RE the choosing of the date - September the 11th 2001 is the one-year anniversary of the S11 anti-capitalism/globilisation protests in Melbourne.

I don't know details about this, save to say they were protesting against globalistaion...could this have something to do with the attack on the WTC, a symbol of capitalism?

I agree that it's a bit unlikely, but it was suggested to me by a friend, so I'd thought I'd chuck it in for discussion.

Also - the choosing of the time...and I fear I could be starting a whole lot of useless speculation here - why 8:48? Not everyone would have been at work...would they? Or I s'pose if they were aiming for 9am, that's when most people would have been there, so they were attempting to kill as many people as possible. Horrendous. Thoughts on this?


News, blackouts and rhetoric

Post 39

Spaceechik, Typomancer

It could be that they were constrained to pick that time because they would have a larger choice of "weapons" taking off at that time.

Isn't Sept. 11 also the anniversary of the Camp David Accord (do I remember that correctly?).

SC smiley - planet


News, blackouts and rhetoric

Post 40

Wampus

Let me share my thoughts:

-That people are saying, "Let's get Bin Laden" doesn't frighten me very much. That's a visceral, gut reaction from people who need someone to blame, and if someone in authority had said, "We have positive proof that the Canadian Prime Minister ordered these attacks," rest assured that Canadian flags would be burning tonight, just as people are cursing Afghanistan, the Taliban, and Mr. Bin Laden right now.

-I rather doubt that Bin Laden is behind this. I agree with a commentator on CBS who said that this is a giant step up from what Bin Laden's organization has alledgedly done in the past. This was a coordinated, well planned, well funded, intelligent surgical strike at our centers of power. Up to this, all they've been able to pull off were car bombs and boat bombs, which are reasonably simple to do.

-Keep in mind that 2403 people died in the Pearl Harbor attack, most of whom were servicemen who signed on to put their lives in danger for this country. What happened yesterday killed perhaps thousands of civilians who posed no direct threat to any country.

-The word "cowardly," in my opinion, refers not to the people who actually carried out the attack. Rather, it refers to the terrorist leaders who prefer to carry out sneak attacks against defenseless civilians rather than standing up and airing their complaints in a way that allows for dialogue and compromise, and who hide in such a way that their enemy can't attack them without serious political backlash. In this way, Mr. Bin Laden could be considered a coward because he hides behind the Taliban and the Afghan people while allgedly promoting anti-U.S. activities.

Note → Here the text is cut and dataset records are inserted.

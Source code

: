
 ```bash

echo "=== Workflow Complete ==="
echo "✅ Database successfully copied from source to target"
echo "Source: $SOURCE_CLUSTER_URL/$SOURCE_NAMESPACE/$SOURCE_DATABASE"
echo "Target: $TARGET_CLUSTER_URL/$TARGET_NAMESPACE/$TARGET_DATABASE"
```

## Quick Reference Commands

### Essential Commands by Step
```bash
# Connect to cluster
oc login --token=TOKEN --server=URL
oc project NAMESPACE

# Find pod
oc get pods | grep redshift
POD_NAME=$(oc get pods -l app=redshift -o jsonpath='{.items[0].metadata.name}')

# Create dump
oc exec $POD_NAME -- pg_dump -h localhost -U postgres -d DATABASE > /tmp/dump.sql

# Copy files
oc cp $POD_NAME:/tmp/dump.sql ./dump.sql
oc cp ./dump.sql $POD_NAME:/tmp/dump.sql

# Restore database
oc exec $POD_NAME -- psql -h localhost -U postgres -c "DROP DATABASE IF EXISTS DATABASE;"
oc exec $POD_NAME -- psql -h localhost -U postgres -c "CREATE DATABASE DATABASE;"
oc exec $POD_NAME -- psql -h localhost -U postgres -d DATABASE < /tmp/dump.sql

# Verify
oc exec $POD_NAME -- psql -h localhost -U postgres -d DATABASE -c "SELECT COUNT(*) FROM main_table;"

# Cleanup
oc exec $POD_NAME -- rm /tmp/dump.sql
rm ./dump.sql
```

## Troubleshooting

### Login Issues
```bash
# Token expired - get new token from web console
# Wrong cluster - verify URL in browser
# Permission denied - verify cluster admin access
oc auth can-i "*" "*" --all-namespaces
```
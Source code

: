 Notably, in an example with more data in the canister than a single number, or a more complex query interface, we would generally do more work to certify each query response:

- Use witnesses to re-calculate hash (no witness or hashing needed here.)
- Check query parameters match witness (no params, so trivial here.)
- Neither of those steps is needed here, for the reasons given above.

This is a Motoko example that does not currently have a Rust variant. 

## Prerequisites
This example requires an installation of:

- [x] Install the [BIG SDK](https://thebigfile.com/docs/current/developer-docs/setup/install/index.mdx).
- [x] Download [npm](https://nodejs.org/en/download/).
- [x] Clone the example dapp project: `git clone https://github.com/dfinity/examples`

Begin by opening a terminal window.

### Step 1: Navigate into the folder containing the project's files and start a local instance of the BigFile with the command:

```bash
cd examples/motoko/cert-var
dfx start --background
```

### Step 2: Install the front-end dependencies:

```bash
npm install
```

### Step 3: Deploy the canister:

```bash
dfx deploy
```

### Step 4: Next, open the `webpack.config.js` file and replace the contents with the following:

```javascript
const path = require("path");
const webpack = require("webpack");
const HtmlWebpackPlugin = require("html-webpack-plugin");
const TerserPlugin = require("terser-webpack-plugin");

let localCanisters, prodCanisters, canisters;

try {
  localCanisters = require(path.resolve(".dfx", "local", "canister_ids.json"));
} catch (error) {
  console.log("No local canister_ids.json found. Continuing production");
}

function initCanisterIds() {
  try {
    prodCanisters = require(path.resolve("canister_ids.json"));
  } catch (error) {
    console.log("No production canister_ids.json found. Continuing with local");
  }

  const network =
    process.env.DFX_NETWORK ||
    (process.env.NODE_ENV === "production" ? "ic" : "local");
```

-Finally, whoever attacked the U.S. made one mistake. They probably believe that the divided nature of U.S. politics means that they will be safe from retaliation indefinitely. But the U.S., far from being a toothless animal, is rather like a leashed attack dog. Outside of strictly defined boundaries (such as attacking civilians, assassinating heads of state, torture, biological, chemical, and nuclear warfare, and putting our ground troops in needless risk), the U.S. is unable to do anything. But get within the radius of our leash, and we can and will maul you to a very quick and painful death. Incidents like this only serve to lengthen the leash, and terrorists don't seem to realize that. The U.S. people were content to let acts of terror happen in other countries if only a dozen or so Americans die. But killing thousands on our own territory raises the bar of what we find as an acceptable response. If this is the work of another country, I expect something up to an invasion of ground troops, something we've been very reluctant to do in the last decade.